- _Exercise goal_:
Print all of the data exactly, but drop the pictures.

Data records
_ _ _ _

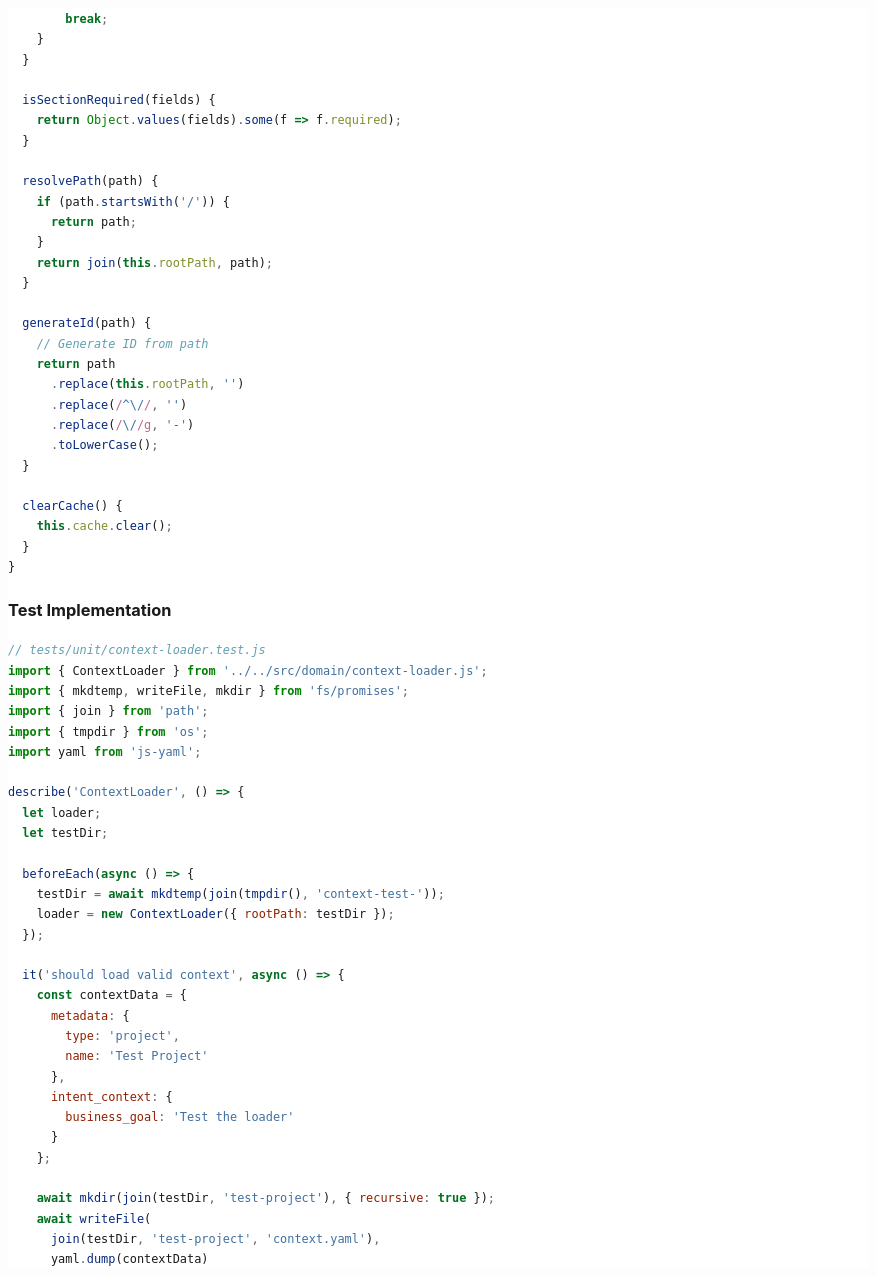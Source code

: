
```javascript
        break;
    }
  }
  
  isSectionRequired(fields) {
    return Object.values(fields).some(f => f.required);
  }
  
  resolvePath(path) {
    if (path.startsWith('/')) {
      return path;
    }
    return join(this.rootPath, path);
  }
  
  generateId(path) {
    // Generate ID from path
    return path
      .replace(this.rootPath, '')
      .replace(/^\//, '')
      .replace(/\//g, '-')
      .toLowerCase();
  }
  
  clearCache() {
    this.cache.clear();
  }
}
```

### Test Implementation
```javascript
// tests/unit/context-loader.test.js
import { ContextLoader } from '../../src/domain/context-loader.js';
import { mkdtemp, writeFile, mkdir } from 'fs/promises';
import { join } from 'path';
import { tmpdir } from 'os';
import yaml from 'js-yaml';

describe('ContextLoader', () => {
  let loader;
  let testDir;
  
  beforeEach(async () => {
    testDir = await mkdtemp(join(tmpdir(), 'context-test-'));
    loader = new ContextLoader({ rootPath: testDir });
  });
  
  it('should load valid context', async () => {
    const contextData = {
      metadata: {
        type: 'project',
        name: 'Test Project'
      },
      intent_context: {
        business_goal: 'Test the loader'
      }
    };
    
    await mkdir(join(testDir, 'test-project'), { recursive: true });
    await writeFile(
      join(testDir, 'test-project', 'context.yaml'),
      yaml.dump(contextData)
```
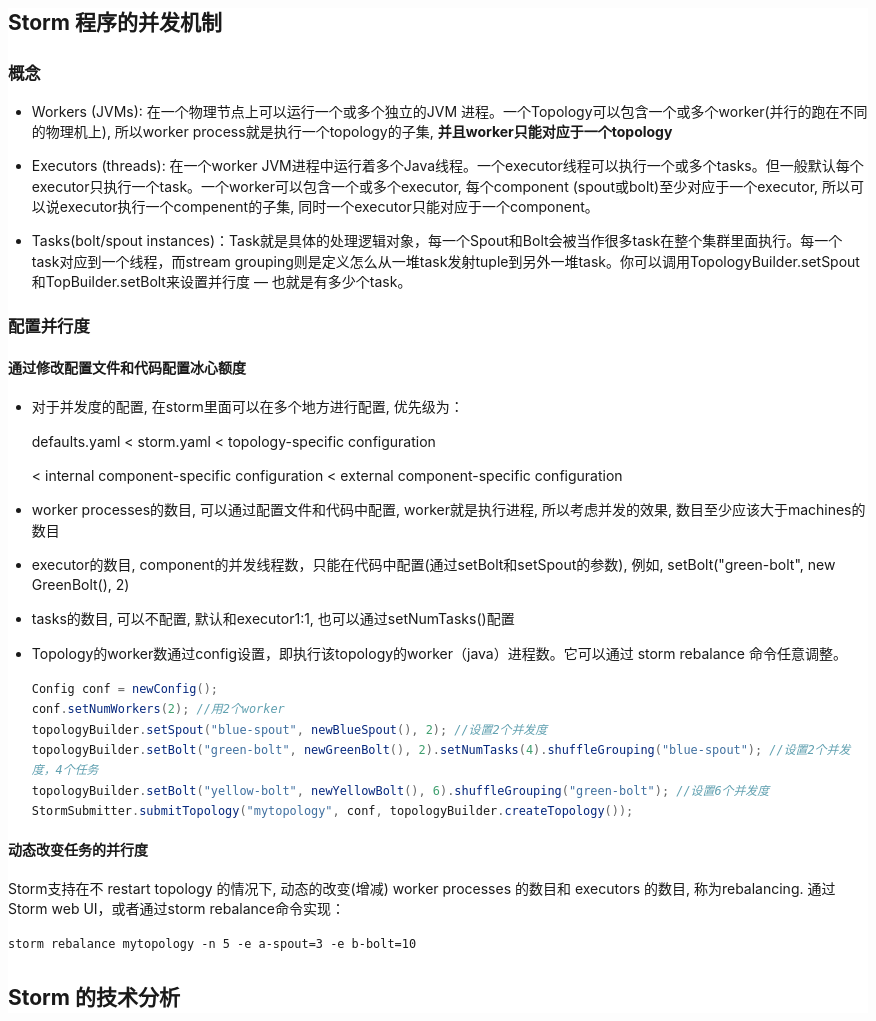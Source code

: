 ## Storm 程序的并发机制

### 概念

- Workers (JVMs): 在一个物理节点上可以运行一个或多个独立的JVM 进程。一个Topology可以包含一个或多个worker(并行的跑在不同的物理机上), 所以worker process就是执行一个topology的子集, **并且worker只能对应于一个topology** 

- Executors (threads): 在一个worker JVM进程中运行着多个Java线程。一个executor线程可以执行一个或多个tasks。但一般默认每个executor只执行一个task。一个worker可以包含一个或多个executor, 每个component (spout或bolt)至少对应于一个executor, 所以可以说executor执行一个compenent的子集, 同时一个executor只能对应于一个component。 

- Tasks(bolt/spout instances)：Task就是具体的处理逻辑对象，每一个Spout和Bolt会被当作很多task在整个集群里面执行。每一个task对应到一个线程，而stream grouping则是定义怎么从一堆task发射tuple到另外一堆task。你可以调用TopologyBuilder.setSpout和TopBuilder.setBolt来设置并行度 — 也就是有多少个task。 

### 配置并行度

#### 通过修改配置文件和代码配置冰心额度

- 对于并发度的配置, 在storm里面可以在多个地方进行配置, 优先级为：

  defaults.yaml < storm.yaml < topology-specific configuration 

  < internal component-specific configuration < external component-specific configuration 

- worker processes的数目, 可以通过配置文件和代码中配置, worker就是执行进程, 所以考虑并发的效果, 数目至少应该大于machines的数目 

- executor的数目, component的并发线程数，只能在代码中配置(通过setBolt和setSpout的参数), 例如, setBolt("green-bolt", new GreenBolt(), 2) 

- tasks的数目, 可以不配置, 默认和executor1:1, 也可以通过setNumTasks()配置 

- Topology的worker数通过config设置，即执行该topology的worker（java）进程数。它可以通过 storm rebalance 命令任意调整。 

  ```java
  Config conf = newConfig();
  conf.setNumWorkers(2); //用2个worker
  topologyBuilder.setSpout("blue-spout", newBlueSpout(), 2); //设置2个并发度
  topologyBuilder.setBolt("green-bolt", newGreenBolt(), 2).setNumTasks(4).shuffleGrouping("blue-spout"); //设置2个并发度，4个任务
  topologyBuilder.setBolt("yellow-bolt", newYellowBolt(), 6).shuffleGrouping("green-bolt"); //设置6个并发度
  StormSubmitter.submitTopology("mytopology", conf, topologyBuilder.createTopology());
  ```

#### 动态改变任务的并行度

Storm支持在不 restart topology 的情况下, 动态的改变(增减) worker processes 的数目和 executors 的数目, 称为rebalancing. 通过Storm web UI，或者通过storm rebalance命令实现： 

```shell
storm rebalance mytopology -n 5 -e a-spout=3 -e b-bolt=10
```

## Storm 的技术分析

_ _ _ _

- _Response_:
Source code

:
```javascript
        break;
    }
  }
  
  isSectionRequired(fields) {
    return Object.values(fields).some(f => f.required);
  }
  
  resolvePath(path) {
    if (path.startsWith('/')) {
      return path;
    }
    return join(this.rootPath, path);
  }
  
  generateId(path) {
    // Generate ID from path
    return path
      .replace(this.rootPath, '')
      .replace(/^\//, '')
      .replace(/\//g, '-')
      .toLowerCase();
  }
  
  clearCache() {
    this.cache.clear();
  }
}
```

### Test Implementation
```javascript
// tests/unit/context-loader.test.js
import { ContextLoader } from '../../src/domain/context-loader.js';
import { mkdtemp, writeFile, mkdir } from 'fs/promises';
import { join } from 'path';
import { tmpdir } from 'os';
import yaml from 'js-yaml';

describe('ContextLoader', () => {
  let loader;
  let testDir;
  
  beforeEach(async () => {
    testDir = await mkdtemp(join(tmpdir(), 'context-test-'));
    loader = new ContextLoader({ rootPath: testDir });
  });
  
  it('should load valid context', async () => {
    const contextData = {
      metadata: {
        type: 'project',
        name: 'Test Project'
      },
      intent_context: {
        business_goal: 'Test the loader'
      }
    };
    
    await mkdir(join(testDir, 'test-project'), { recursive: true });
    await writeFile(
      join(testDir, 'test-project', 'context.yaml'),
      yaml.dump(contextData)
```
Source code

: ## Storm 程序的并发机制

### 概念

- Workers (JVMs): 在一个物理节点上可以运行一个或多个独立的JVM 进程。一个Topology可以包含一个或多个worker(并行的跑在不同的物理机上), 所以worker process就是执行一个topology的子集, **并且worker只能对应于一个topology** 

- Executors (threads): 在一个worker JVM进程中运行着多个Java线程。一个executor线程可以执行一个或多个tasks。但一般默认每个executor只执行一个task。一个worker可以包含一个或多个executor, 每个component (spout或bolt)至少对应于一个executor, 所以可以说executor执行一个compenent的子集, 同时一个executor只能对应于一个component。 

- Tasks(bolt/spout instances)：Task就是具体的处理逻辑对象，每一个Spout和Bolt会被当作很多task在整个集群里面执行。每一个task对应到一个线程，而stream grouping则是定义怎么从一堆task发射tuple到另外一堆task。你可以调用TopologyBuilder.setSpout和TopBuilder.setBolt来设置并行度 — 也就是有多少个task。 

### 配置并行度

#### 通过修改配置文件和代码配置冰心额度

- 对于并发度的配置, 在storm里面可以在多个地方进行配置, 优先级为：

  defaults.yaml < storm.yaml < topology-specific configuration 

  < internal component-specific configuration < external component-specific configuration 

- worker processes的数目, 可以通过配置文件和代码中配置, worker就是执行进程, 所以考虑并发的效果, 数目至少应该大于machines的数目 

- executor的数目, component的并发线程数，只能在代码中配置(通过setBolt和setSpout的参数), 例如, setBolt("green-bolt", new GreenBolt(), 2) 

- tasks的数目, 可以不配置, 默认和executor1:1, 也可以通过setNumTasks()配置 

- Topology的worker数通过config设置，即执行该topology的worker（java）进程数。它可以通过 storm rebalance 命令任意调整。 

  ```java
  Config conf = newConfig();
  conf.setNumWorkers(2); //用2个worker
  topologyBuilder.setSpout("blue-spout", newBlueSpout(), 2); //设置2个并发度
  topologyBuilder.setBolt("green-bolt", newGreenBolt(), 2).setNumTasks(4).shuffleGrouping("blue-spout"); //设置2个并发度，4个任务
  topologyBuilder.setBolt("yellow-bolt", newYellowBolt(), 6).shuffleGrouping("green-bolt"); //设置6个并发度
  StormSubmitter.submitTopology("mytopology", conf, topologyBuilder.createTopology());
  ```

#### 动态改变任务的并行度

Storm支持在不 restart topology 的情况下, 动态的改变(增减) worker processes 的数目和 executors 的数目, 称为rebalancing. 通过Storm web UI，或者通过storm rebalance命令实现： 

```shell
storm rebalance mytopology -n 5 -e a-spout=3 -e b-bolt=10
```

## Storm 的技术分析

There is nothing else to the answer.